## HOW TO COMPLETE THIS TASK
Your answer consists of the lines in the data that contain "https". Copy each of them.
···
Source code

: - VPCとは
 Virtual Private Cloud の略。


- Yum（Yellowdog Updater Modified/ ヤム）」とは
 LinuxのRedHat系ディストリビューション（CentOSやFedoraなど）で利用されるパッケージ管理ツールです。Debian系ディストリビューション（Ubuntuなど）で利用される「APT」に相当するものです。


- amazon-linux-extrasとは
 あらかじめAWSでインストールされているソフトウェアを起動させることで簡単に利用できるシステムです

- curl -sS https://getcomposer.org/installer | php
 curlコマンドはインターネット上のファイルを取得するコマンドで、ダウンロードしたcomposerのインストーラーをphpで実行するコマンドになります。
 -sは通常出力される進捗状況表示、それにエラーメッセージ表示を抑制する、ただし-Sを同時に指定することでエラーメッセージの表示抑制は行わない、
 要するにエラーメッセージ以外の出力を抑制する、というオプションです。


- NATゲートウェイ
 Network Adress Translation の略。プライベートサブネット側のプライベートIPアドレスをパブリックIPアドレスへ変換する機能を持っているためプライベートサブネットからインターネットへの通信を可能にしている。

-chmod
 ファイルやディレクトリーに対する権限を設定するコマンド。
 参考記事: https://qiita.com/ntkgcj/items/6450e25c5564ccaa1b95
···
## WRITTEN SOLUTION
- curl -sS https://getcomposer.org/installer | php
 参考記事: https://qiita.com/ntkgcj/items/6450e25c5564ccaa1b95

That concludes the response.